What the Hollows Remember
The mist rising from Corbin Hollow isn’t just weather; it is the breath of families who once called this place home. To hike the Shenandoah National Park is to travel through a living archive that holds the memory of every orchard it uprooted and every homestead it dismantled. It was this breathing landscape that captured my imagination and ultimately demanded that I tell its story in Enduring Fire.
Completed in the 1930s, the park was considered a triumph of conservation, a pristine sanctuary carved out of the Blue Ridge. But that image of virgin wilderness is an illusion. Over four hundred families living on farms and in thriving rural communities were quietly scrubbed from the map, their land condemned and their homes acquired through eminent domain. Given meager compensation, they were relocated to nondescript government built houses in the surrounding lowlands.
National Park Service interpretive placards showcase glowing descriptions of Civilian Conservation Corps construction alongside photographs that portray the local residents as quaint, simplified caricatures. But the half-buried stone foundations and the crumbling, hollow trunks of stone chimneys alongside the tended trails refuse to endorse the official narrative, forcing the visitor to confront the visceral grief of sudden exile to clear the way for a natural playground.
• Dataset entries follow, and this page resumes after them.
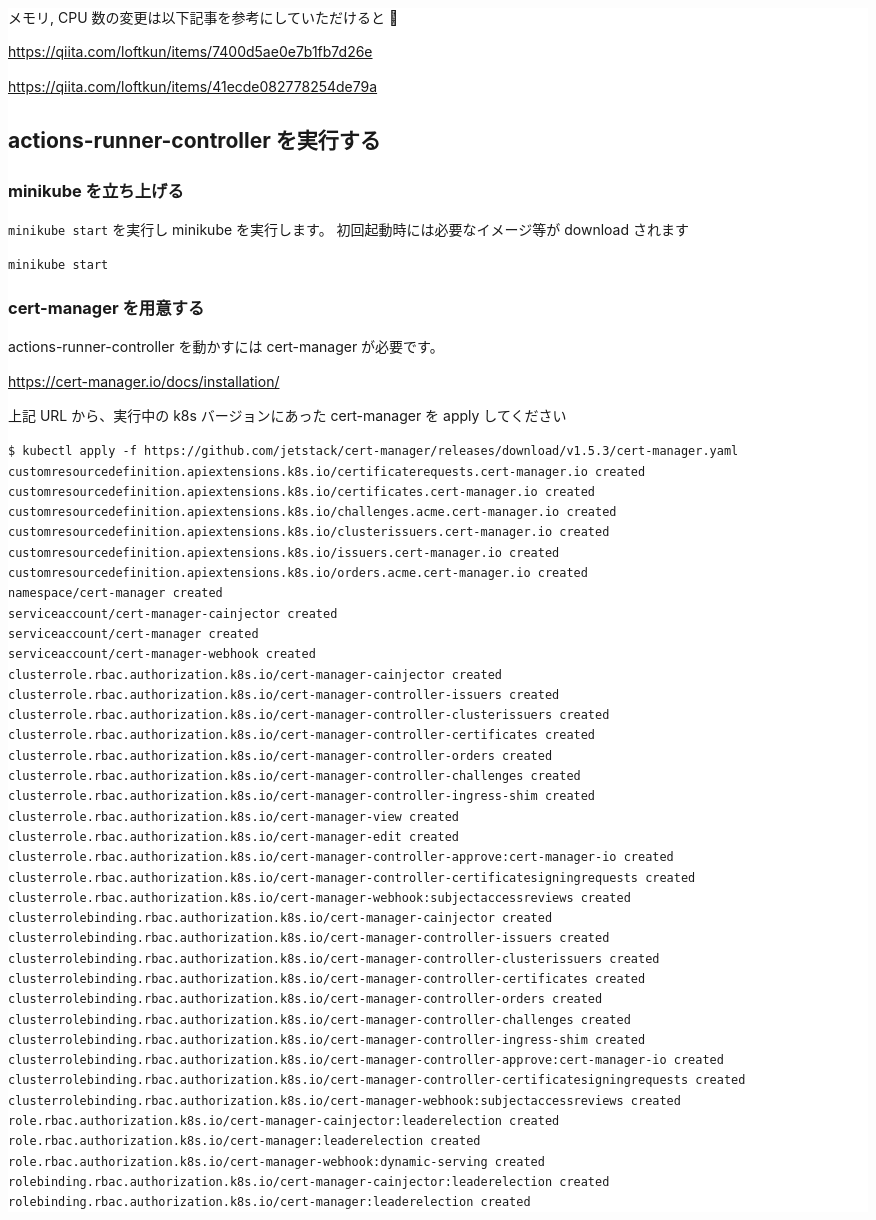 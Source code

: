 メモリ, CPU 数の変更は以下記事を参考にしていただけると :pray:

https://qiita.com/loftkun/items/7400d5ae0e7b1fb7d26e

https://qiita.com/loftkun/items/41ecde082778254de79a

## actions-runner-controller を実行する

### minikube を立ち上げる

`minikube start` を実行し minikube を実行します。
初回起動時には必要なイメージ等が download されます

```bash
minikube start
```

### cert-manager を用意する

actions-runner-controller を動かすには cert-manager が必要です。

https://cert-manager.io/docs/installation/

上記 URL から、実行中の k8s バージョンにあった cert-manager を apply してください

```console
$ kubectl apply -f https://github.com/jetstack/cert-manager/releases/download/v1.5.3/cert-manager.yaml
customresourcedefinition.apiextensions.k8s.io/certificaterequests.cert-manager.io created
customresourcedefinition.apiextensions.k8s.io/certificates.cert-manager.io created
customresourcedefinition.apiextensions.k8s.io/challenges.acme.cert-manager.io created
customresourcedefinition.apiextensions.k8s.io/clusterissuers.cert-manager.io created
customresourcedefinition.apiextensions.k8s.io/issuers.cert-manager.io created
customresourcedefinition.apiextensions.k8s.io/orders.acme.cert-manager.io created
namespace/cert-manager created
serviceaccount/cert-manager-cainjector created
serviceaccount/cert-manager created
serviceaccount/cert-manager-webhook created
clusterrole.rbac.authorization.k8s.io/cert-manager-cainjector created
clusterrole.rbac.authorization.k8s.io/cert-manager-controller-issuers created
clusterrole.rbac.authorization.k8s.io/cert-manager-controller-clusterissuers created
clusterrole.rbac.authorization.k8s.io/cert-manager-controller-certificates created
clusterrole.rbac.authorization.k8s.io/cert-manager-controller-orders created
clusterrole.rbac.authorization.k8s.io/cert-manager-controller-challenges created
clusterrole.rbac.authorization.k8s.io/cert-manager-controller-ingress-shim created
clusterrole.rbac.authorization.k8s.io/cert-manager-view created
clusterrole.rbac.authorization.k8s.io/cert-manager-edit created
clusterrole.rbac.authorization.k8s.io/cert-manager-controller-approve:cert-manager-io created
clusterrole.rbac.authorization.k8s.io/cert-manager-controller-certificatesigningrequests created
clusterrole.rbac.authorization.k8s.io/cert-manager-webhook:subjectaccessreviews created
clusterrolebinding.rbac.authorization.k8s.io/cert-manager-cainjector created
clusterrolebinding.rbac.authorization.k8s.io/cert-manager-controller-issuers created
clusterrolebinding.rbac.authorization.k8s.io/cert-manager-controller-clusterissuers created
clusterrolebinding.rbac.authorization.k8s.io/cert-manager-controller-certificates created
clusterrolebinding.rbac.authorization.k8s.io/cert-manager-controller-orders created
clusterrolebinding.rbac.authorization.k8s.io/cert-manager-controller-challenges created
clusterrolebinding.rbac.authorization.k8s.io/cert-manager-controller-ingress-shim created
clusterrolebinding.rbac.authorization.k8s.io/cert-manager-controller-approve:cert-manager-io created
clusterrolebinding.rbac.authorization.k8s.io/cert-manager-controller-certificatesigningrequests created
clusterrolebinding.rbac.authorization.k8s.io/cert-manager-webhook:subjectaccessreviews created
role.rbac.authorization.k8s.io/cert-manager-cainjector:leaderelection created
role.rbac.authorization.k8s.io/cert-manager:leaderelection created
role.rbac.authorization.k8s.io/cert-manager-webhook:dynamic-serving created
rolebinding.rbac.authorization.k8s.io/cert-manager-cainjector:leaderelection created
rolebinding.rbac.authorization.k8s.io/cert-manager:leaderelection created
```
This emotional collision between romantic fiction and stark reality is precisely what inspired my first novel.
Will Everett, the protagonist of Enduring Fire, arrives in Virginia as a detached observer, tasked with documenting the park's creation for the federal government. But the land and the people soon take hold of him — and he becomes a witness and a voice for the displaced.
The Shenandoah National Park, with its rugged trails, sparkling waterfalls and peaceful valley overlooks, is a place I return to often and know well. One cannot walk through it without sensing the ghosts of those who quietly sacrificed for its creation in every ridge, creek bed and hollow. Like an enduring flame no waters can quench, their memory burns on.